The page http://books.toscrape.com/ provides a list of books of different Genres. In this project, we will retrieve information from this page using web scraping.

Web Scraping: Web scraping is the process of extracting and parsing data from websites in an automated fashion using a computer program. It's a useful technique for creating datasets for research and learning.
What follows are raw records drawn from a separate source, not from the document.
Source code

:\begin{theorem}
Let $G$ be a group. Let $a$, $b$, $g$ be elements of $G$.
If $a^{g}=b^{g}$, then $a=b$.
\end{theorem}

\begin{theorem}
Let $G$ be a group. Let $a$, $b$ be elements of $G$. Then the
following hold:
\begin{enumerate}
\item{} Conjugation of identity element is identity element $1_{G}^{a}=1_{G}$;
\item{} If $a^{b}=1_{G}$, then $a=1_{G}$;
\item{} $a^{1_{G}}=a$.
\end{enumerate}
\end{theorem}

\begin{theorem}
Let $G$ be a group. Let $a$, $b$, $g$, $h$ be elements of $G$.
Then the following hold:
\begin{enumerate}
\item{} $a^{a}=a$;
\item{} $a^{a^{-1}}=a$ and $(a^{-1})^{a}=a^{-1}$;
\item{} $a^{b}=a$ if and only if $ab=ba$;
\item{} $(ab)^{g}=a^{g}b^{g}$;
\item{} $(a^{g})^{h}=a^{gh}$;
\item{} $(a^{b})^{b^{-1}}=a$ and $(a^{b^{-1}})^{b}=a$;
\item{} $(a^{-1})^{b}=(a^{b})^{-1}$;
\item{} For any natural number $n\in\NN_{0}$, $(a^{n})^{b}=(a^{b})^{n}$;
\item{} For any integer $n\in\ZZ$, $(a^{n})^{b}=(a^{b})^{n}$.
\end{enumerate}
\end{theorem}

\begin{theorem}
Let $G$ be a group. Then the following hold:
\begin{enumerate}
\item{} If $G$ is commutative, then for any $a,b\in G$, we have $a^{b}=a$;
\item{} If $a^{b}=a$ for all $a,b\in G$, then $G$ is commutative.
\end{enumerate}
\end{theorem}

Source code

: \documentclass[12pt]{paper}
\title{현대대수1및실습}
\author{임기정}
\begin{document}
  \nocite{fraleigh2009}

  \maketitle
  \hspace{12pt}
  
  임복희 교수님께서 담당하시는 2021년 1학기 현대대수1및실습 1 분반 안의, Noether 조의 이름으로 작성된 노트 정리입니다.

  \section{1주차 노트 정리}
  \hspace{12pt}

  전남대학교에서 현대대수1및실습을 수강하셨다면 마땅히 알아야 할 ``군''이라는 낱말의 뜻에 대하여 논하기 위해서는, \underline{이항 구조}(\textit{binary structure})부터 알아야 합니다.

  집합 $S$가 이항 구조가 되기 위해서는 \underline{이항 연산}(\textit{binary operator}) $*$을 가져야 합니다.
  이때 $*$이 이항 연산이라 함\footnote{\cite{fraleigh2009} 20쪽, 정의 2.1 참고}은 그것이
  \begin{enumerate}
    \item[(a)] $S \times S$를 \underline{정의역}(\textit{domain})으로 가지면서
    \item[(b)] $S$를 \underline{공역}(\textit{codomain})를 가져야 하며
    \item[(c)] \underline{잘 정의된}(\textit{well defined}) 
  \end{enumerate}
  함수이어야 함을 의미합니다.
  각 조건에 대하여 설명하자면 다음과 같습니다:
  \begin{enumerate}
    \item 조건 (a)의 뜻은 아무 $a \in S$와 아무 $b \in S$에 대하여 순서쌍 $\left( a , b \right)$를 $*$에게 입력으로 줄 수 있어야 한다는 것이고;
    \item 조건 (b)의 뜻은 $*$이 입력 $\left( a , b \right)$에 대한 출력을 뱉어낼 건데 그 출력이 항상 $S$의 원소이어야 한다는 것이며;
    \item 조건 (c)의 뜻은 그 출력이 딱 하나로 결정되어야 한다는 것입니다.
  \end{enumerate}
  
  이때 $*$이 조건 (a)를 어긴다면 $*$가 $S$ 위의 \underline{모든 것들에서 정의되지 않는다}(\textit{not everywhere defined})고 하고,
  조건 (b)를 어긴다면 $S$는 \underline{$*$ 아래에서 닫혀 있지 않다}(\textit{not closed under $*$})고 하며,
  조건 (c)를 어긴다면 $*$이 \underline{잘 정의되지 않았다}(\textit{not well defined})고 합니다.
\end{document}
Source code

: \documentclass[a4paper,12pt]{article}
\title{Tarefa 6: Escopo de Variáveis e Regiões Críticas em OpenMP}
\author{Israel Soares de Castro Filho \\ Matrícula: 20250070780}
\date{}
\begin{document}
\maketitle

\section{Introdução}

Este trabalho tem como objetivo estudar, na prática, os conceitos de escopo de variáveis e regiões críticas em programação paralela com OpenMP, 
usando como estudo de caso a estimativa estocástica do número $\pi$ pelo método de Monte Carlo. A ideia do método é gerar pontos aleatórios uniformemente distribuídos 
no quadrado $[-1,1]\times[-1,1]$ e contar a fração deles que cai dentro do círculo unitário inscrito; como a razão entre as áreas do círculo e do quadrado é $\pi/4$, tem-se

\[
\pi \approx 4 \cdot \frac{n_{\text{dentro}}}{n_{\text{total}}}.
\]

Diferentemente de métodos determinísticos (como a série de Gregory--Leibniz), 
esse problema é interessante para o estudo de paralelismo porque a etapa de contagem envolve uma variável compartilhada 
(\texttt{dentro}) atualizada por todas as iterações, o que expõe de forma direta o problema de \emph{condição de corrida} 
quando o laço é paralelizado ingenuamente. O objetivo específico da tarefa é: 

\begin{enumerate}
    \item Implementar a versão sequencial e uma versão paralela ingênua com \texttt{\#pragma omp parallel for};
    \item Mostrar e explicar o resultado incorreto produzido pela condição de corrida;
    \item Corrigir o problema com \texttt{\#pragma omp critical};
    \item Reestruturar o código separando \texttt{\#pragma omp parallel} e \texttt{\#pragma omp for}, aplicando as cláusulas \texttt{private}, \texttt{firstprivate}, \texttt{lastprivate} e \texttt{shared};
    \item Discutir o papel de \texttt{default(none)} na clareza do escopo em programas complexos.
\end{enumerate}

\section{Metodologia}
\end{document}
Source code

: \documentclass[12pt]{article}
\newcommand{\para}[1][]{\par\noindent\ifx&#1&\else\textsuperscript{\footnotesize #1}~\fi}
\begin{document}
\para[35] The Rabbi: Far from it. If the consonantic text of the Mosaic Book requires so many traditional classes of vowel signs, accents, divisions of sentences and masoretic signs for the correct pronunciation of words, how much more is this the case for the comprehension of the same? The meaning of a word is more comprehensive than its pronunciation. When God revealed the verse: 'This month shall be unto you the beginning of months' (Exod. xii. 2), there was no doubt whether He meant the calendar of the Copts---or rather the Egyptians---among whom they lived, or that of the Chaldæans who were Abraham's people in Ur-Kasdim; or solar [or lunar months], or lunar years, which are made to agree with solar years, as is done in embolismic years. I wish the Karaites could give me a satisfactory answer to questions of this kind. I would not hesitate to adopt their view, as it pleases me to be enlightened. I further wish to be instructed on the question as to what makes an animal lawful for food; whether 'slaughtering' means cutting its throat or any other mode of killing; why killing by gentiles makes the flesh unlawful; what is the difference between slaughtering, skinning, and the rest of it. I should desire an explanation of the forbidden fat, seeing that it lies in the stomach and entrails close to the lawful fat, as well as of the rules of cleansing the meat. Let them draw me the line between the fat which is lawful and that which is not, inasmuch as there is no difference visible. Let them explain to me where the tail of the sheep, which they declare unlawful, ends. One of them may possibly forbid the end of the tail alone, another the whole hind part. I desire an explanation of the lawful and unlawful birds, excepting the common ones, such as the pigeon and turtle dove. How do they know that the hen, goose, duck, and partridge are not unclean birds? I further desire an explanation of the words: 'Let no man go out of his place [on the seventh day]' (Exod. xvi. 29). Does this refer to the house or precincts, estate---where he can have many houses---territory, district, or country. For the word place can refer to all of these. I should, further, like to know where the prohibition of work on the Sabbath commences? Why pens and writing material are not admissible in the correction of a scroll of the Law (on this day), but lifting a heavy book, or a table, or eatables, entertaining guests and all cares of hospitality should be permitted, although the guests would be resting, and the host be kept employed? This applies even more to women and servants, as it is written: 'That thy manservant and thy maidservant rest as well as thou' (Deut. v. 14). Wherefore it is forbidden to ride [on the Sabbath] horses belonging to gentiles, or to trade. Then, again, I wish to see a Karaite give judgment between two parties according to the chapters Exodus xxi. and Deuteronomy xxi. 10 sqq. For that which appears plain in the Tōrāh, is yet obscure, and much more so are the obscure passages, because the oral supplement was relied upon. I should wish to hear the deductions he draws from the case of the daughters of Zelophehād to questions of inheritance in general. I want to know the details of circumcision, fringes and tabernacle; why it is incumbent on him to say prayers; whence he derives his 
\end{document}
While web scraping often involves parsing and processing HTML documents, some platforms also offer REST APIs to retrieve information in a machine-readable format like JSON. In this tutorial, we'll use web scraping and REST APIs to create a real-world dataset.

Learn more about Web Scraping here: https://www.geeksforgeeks.org/what-is-web-scraping-and-how-to-use-it/

We'll use the Python libraries Requests and Beautiful Soup to scrape the data in this project.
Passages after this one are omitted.